Exercise – Every entry is to be returned verbatim.

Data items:
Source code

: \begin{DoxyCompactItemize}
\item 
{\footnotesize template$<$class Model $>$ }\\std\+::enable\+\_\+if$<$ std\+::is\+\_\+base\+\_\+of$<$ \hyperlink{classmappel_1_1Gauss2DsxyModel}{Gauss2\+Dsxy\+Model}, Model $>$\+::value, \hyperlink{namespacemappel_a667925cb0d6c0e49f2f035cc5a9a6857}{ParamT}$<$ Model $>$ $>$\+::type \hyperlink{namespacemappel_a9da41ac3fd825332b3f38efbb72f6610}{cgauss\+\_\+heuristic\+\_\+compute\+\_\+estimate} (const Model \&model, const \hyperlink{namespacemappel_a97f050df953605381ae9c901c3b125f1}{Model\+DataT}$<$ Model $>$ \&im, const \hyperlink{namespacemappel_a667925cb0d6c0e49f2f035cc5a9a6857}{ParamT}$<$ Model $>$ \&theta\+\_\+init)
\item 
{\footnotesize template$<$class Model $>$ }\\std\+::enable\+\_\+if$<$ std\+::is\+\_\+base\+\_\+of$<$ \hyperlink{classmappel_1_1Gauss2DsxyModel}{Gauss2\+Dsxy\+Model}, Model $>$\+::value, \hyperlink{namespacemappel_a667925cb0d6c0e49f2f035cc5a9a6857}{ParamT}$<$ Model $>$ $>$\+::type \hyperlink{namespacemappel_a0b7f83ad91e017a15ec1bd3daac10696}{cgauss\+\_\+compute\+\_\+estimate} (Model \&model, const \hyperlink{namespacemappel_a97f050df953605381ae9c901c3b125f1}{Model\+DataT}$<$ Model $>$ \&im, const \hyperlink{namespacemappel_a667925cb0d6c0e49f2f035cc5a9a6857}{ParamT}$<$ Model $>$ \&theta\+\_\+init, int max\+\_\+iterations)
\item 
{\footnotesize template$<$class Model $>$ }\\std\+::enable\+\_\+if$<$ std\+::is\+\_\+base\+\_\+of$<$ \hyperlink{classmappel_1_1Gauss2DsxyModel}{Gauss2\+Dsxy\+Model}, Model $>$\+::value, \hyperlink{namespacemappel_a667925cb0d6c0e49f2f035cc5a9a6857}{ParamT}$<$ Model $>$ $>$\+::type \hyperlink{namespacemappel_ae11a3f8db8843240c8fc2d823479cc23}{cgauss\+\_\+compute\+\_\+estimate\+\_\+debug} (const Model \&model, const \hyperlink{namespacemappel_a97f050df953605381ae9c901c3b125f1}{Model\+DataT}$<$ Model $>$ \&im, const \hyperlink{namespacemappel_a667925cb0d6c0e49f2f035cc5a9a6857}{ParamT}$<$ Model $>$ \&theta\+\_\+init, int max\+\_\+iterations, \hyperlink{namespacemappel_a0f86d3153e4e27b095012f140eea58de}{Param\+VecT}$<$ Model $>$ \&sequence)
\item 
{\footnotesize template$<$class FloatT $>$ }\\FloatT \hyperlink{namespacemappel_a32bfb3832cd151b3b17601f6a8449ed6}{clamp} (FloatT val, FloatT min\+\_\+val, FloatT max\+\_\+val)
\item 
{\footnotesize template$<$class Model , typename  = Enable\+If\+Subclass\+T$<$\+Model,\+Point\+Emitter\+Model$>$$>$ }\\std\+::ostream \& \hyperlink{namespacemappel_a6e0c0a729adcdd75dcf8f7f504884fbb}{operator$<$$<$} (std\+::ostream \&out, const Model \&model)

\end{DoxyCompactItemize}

Solution to this task –
Source code

: \begin{DoxyCompactItemize}
\item 
{\footnotesize template$<$class Model $>$ }\\std\+::enable\+\_\+if$<$ std\+::is\+\_\+base\+\_\+of$<$ \hyperlink{classmappel_1_1Gauss2DsxyModel}{Gauss2\+Dsxy\+Model}, Model $>$\+::value, \hyperlink{namespacemappel_a667925cb0d6c0e49f2f035cc5a9a6857}{ParamT}$<$ Model $>$ $>$\+::type \hyperlink{namespacemappel_a9da41ac3fd825332b3f38efbb72f6610}{cgauss\+\_\+heuristic\+\_\+compute\+\_\+estimate} (const Model \&model, const \hyperlink{namespacemappel_a97f050df953605381ae9c901c3b125f1}{Model\+DataT}$<$ Model $>$ \&im, const \hyperlink{namespacemappel_a667925cb0d6c0e49f2f035cc5a9a6857}{ParamT}$<$ Model $>$ \&theta\+\_\+init)
\item 
{\footnotesize template$<$class Model $>$ }\\std\+::enable\+\_\+if$<$ std\+::is\+\_\+base\+\_\+of$<$ \hyperlink{classmappel_1_1Gauss2DsxyModel}{Gauss2\+Dsxy\+Model}, Model $>$\+::value, \hyperlink{namespacemappel_a667925cb0d6c0e49f2f035cc5a9a6857}{ParamT}$<$ Model $>$ $>$\+::type \hyperlink{namespacemappel_a0b7f83ad91e017a15ec1bd3daac10696}{cgauss\+\_\+compute\+\_\+estimate} (Model \&model, const \hyperlink{namespacemappel_a97f050df953605381ae9c901c3b125f1}{Model\+DataT}$<$ Model $>$ \&im, const \hyperlink{namespacemappel_a667925cb0d6c0e49f2f035cc5a9a6857}{ParamT}$<$ Model $>$ \&theta\+\_\+init, int max\+\_\+iterations)
\item 
{\footnotesize template$<$class Model $>$ }\\std\+::enable\+\_\+if$<$ std\+::is\+\_\+base\+\_\+of$<$ \hyperlink{classmappel_1_1Gauss2DsxyModel}{Gauss2\+Dsxy\+Model}, Model $>$\+::value, \hyperlink{namespacemappel_a667925cb0d6c0e49f2f035cc5a9a6857}{ParamT}$<$ Model $>$ $>$\+::type \hyperlink{namespacemappel_ae11a3f8db8843240c8fc2d823479cc23}{cgauss\+\_\+compute\+\_\+estimate\+\_\+debug} (const Model \&model, const \hyperlink{namespacemappel_a97f050df953605381ae9c901c3b125f1}{Model\+DataT}$<$ Model $>$ \&im, const \hyperlink{namespacemappel_a667925cb0d6c0e49f2f035cc5a9a6857}{ParamT}$<$ Model $>$ \&theta\+\_\+init, int max\+\_\+iterations, \hyperlink{namespacemappel_a0f86d3153e4e27b095012f140eea58de}{Param\+VecT}$<$ Model $>$ \&sequence)
\item 
{\footnotesize template$<$class FloatT $>$ }\\FloatT \hyperlink{namespacemappel_a32bfb3832cd151b3b17601f6a8449ed6}{clamp} (FloatT val, FloatT min\+\_\+val, FloatT max\+\_\+val)
\item 
{\footnotesize template$<$class Model , typename  = Enable\+If\+Subclass\+T$<$\+Model,\+Point\+Emitter\+Model$>$$>$ }\\std\+::ostream \& \hyperlink{namespacemappel_a6e0c0a729adcdd75dcf8f7f504884fbb}{operator$<$$<$} (std\+::ostream \&out, const Model \&model)

\end{DoxyCompactItemize}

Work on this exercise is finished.